After exploring the construction of this national narrative through the northern commercial press and enumerating the stereotypes that were most commonly used to define and describe the South and its people, Strangers in a Strange Land examines the northern traveler’s experiences as a vehicle for sustaining this narrative of southern difference. In particular, the project analyzes the ways in which these travelers used their sensory impressions of the South (haptic, gustatory, and olfactory, as well as auditory and visual), their confusion about southern temporal sensibilities, and their interaction with southern material culture (and souvenirship in particular) to verify and document their assumptions about southern difference.

Strangers in a Strange Land is written for use as a supplementary monograph in undergraduate and graduate history and American studies courses on nineteenth-century America, American popular culture, the antebellum South, American national and sectional identity, and the coming of the Civil War, as well as for scholars and mainstream readers with an interest in these topics. It serves as a useful counterpoint and complement to such recent works as Susan-Mary Grant’s North Over South, Jonathan Daniel Wells’s The Origins of the Southern Middle Class, 1800-1861, Peter Charles Hoffer’s Sensory Worlds in Early America, John D. Cox’s Traveling South, and Mark M. Smith’s Mastered by the Clock. The manuscript runs 415 pages, inclusive of notes and bibliography.

“‘Let the Constitution Perish’: Prigg v. Pennsylvania, Joseph Story, and the Flawed Doctrine of Historical Necessity,” Slavery and Abolition 25:3 (2004): 76-101.

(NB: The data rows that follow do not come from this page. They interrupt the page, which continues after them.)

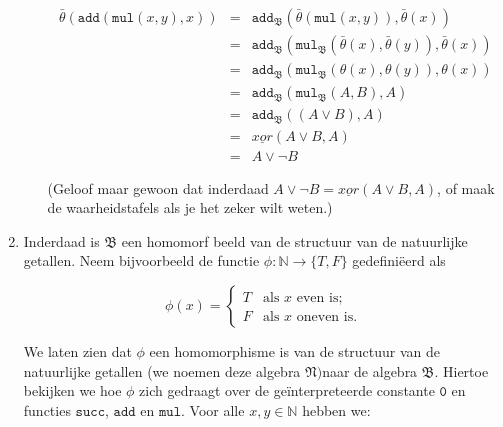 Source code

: \documentclass[a4paper,11pt]{article}
\begin{document}
\begin{enumerate}
\begin{itemize}
\begin{eqnarray*}
\bar \theta(\texttt{add}(\texttt{mul}(x,y),x)) & = & \texttt{add}_{\mathfrak{B}}(\bar \theta(\texttt{mul}(x, y)), \bar \theta(x)) \\
                                               & = & \texttt{add}_{\mathfrak{B}}(\texttt{mul}_{\mathfrak{B}}(\bar \theta(x), \bar \theta(y)), \bar \theta(x)) \\
                                               & = & \texttt{add}_{\mathfrak{B}}(\texttt{mul}_{\mathfrak{B}}(\theta(x), \theta(y)), \theta(x)) \\
                                               & = & \texttt{add}_{\mathfrak{B}}(\texttt{mul}_{\mathfrak{B}}(A, B), A) \\
                                               & = & \texttt{add}_{\mathfrak{B}}((A \vee B), A) \\
                                               & = & \underline{xor}(A \vee B, A) \\
                                               & = & A \vee \neg B
\end{eqnarray*}

(Geloof maar gewoon dat inderdaad $A \vee \neg B = \underline{xor}(A \vee B,
A)$, of maak de waarheidstafels als je het zeker wilt weten.)

\end{itemize}

\item %
Inderdaad is $\mathfrak{B}$ een homomorf beeld van de structuur van de
natuurlijke getallen. Neem bijvoorbeeld de functie $\phi : \mathbb{N}
\rightarrow \{T,F\}$ gedefini\"eerd als

\begin{displaymath}
\phi(x) = \begin{cases}
  T & \text{als $x$ even is;} \\
  F & \text{als $x$ oneven is.}
\end{cases}
\end{displaymath}

We laten zien dat $\phi$ een homomorphisme is van de structuur van de
natuurlijke getallen (we noemen deze algebra $\mathfrak{N}) $naar de algebra
$\mathfrak{B}$. Hiertoe bekijken we hoe $\phi$ zich gedraagt over de
ge\"interpreteerde constante $\texttt{0}$ en functies $\texttt{succ}$,
$\texttt{add}$ en $\texttt{mul}$. Voor alle $x,y \in \mathbb{N}$ hebben we:

\begin{itemize}


\end{itemize}
\end{enumerate}
\end{document}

In 1842, US Supreme Court Justice Joseph Story wrote and issued the majority opinion in the case of Prigg v. Pennsylvania, a landmark decision in which the court upheld fugitive slave recaption as an historically necessary constitutional provision that had to be protected at all costs. The decision proved to be a powder keg for William Lloyd Garrison and other abolitionists, but it also transformed and complicated the national debate about slavery.

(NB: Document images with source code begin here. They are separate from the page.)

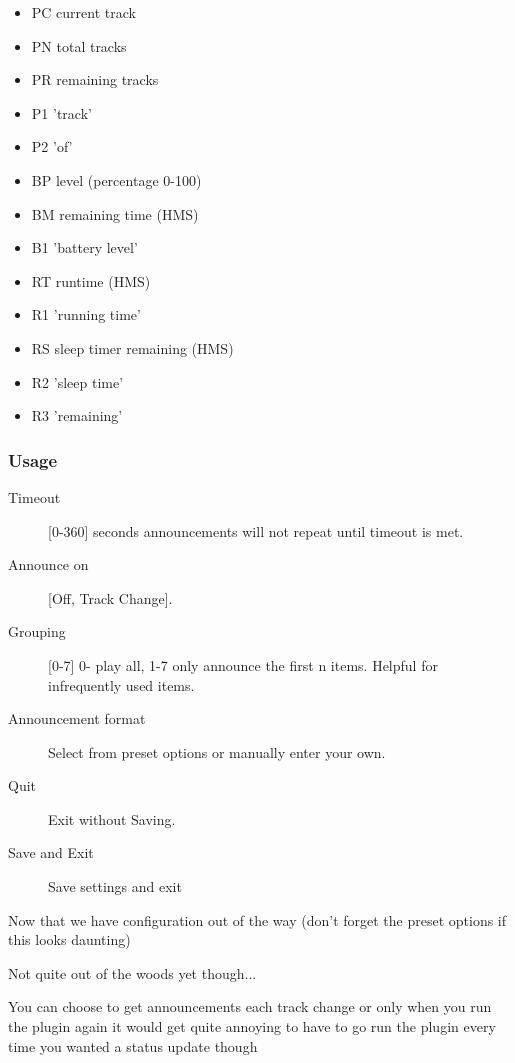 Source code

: \begin{itemize}
\item PC current track
\item PN total tracks
\item PR remaining tracks
\item P1 'track'
\item P2 'of'
\end{itemize}

\begin{itemize}
\item BP level (percentage 0-100)
\item BM remaining time (HMS)
\item B1 'battery level'
\end{itemize}

\begin{itemize}
\item RT runtime (HMS)
\item R1 'running time'
\item RS sleep timer remaining (HMS)
\item R2 'sleep time'
\item R3 'remaining'
\end{itemize}

\subsubsection{Usage}
\begin{description}
\item [Timeout] [0-360] seconds announcements will not repeat until timeout is met.
\item [Announce on] [Off, Track Change].
\item [Grouping] [0-7] 0- play all, 1-7 only announce the first n items.
                Helpful for infrequently used items.
\item [Announcement format] Select from preset options or manually enter your own.
\item [Quit] Exit without Saving.
\item [Save and Exit] Save settings and exit
\end{description}

Now that we have configuration out of the way (don't forget the preset options if this looks daunting)

Not quite out of the woods yet though...

You can choose to get announcements each track change or only when you run the plugin again
it would get quite annoying to have to go run the plugin every time you wanted a status update though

This article examines the flawed sense of constitutional history on which Story based his opinion, under which the fugitive slave clause was presumed to have been the result of a “bargain” struck along sectional lines in 1787. The term “historical necessity”–which was never used before 1800 to describe the constitutional negotiations over fugitive slaves–instead appears to have originated in the state-level decisions of a relatively obscure Pennsylvania justice named William Tilghman, the very cases on which Story based the rationale for Prigg. In spite of objections raised by numerous national figures in the wake of Prigg, the “historical necessity” justification, as codified by Story, continued to be used by others as an explanation for the national firestorm over the rights of slaveowners.

“New York’s 1741 Slave Conspiracy in a Climate of Fear and Anxiety,” New York History 84:3 (2003): 275-99.

While much has been written about the 1741 New York Slave Conspiracy, very little attention has been paid to the pressures on New Yorkers in the years preceding 1741 that compelled them to accept rumors of conspiracy so willingly. In particular, many of the participants in the 1741 investigation had themselves participated–or had direct familial links to those who had–in the investigation of the 1712 New York Slave Insurrection, in which conspirators had followed a script for rebellion with many similarities to that purportedly uncovered in 1741. This article identifies and explores the links between those two events.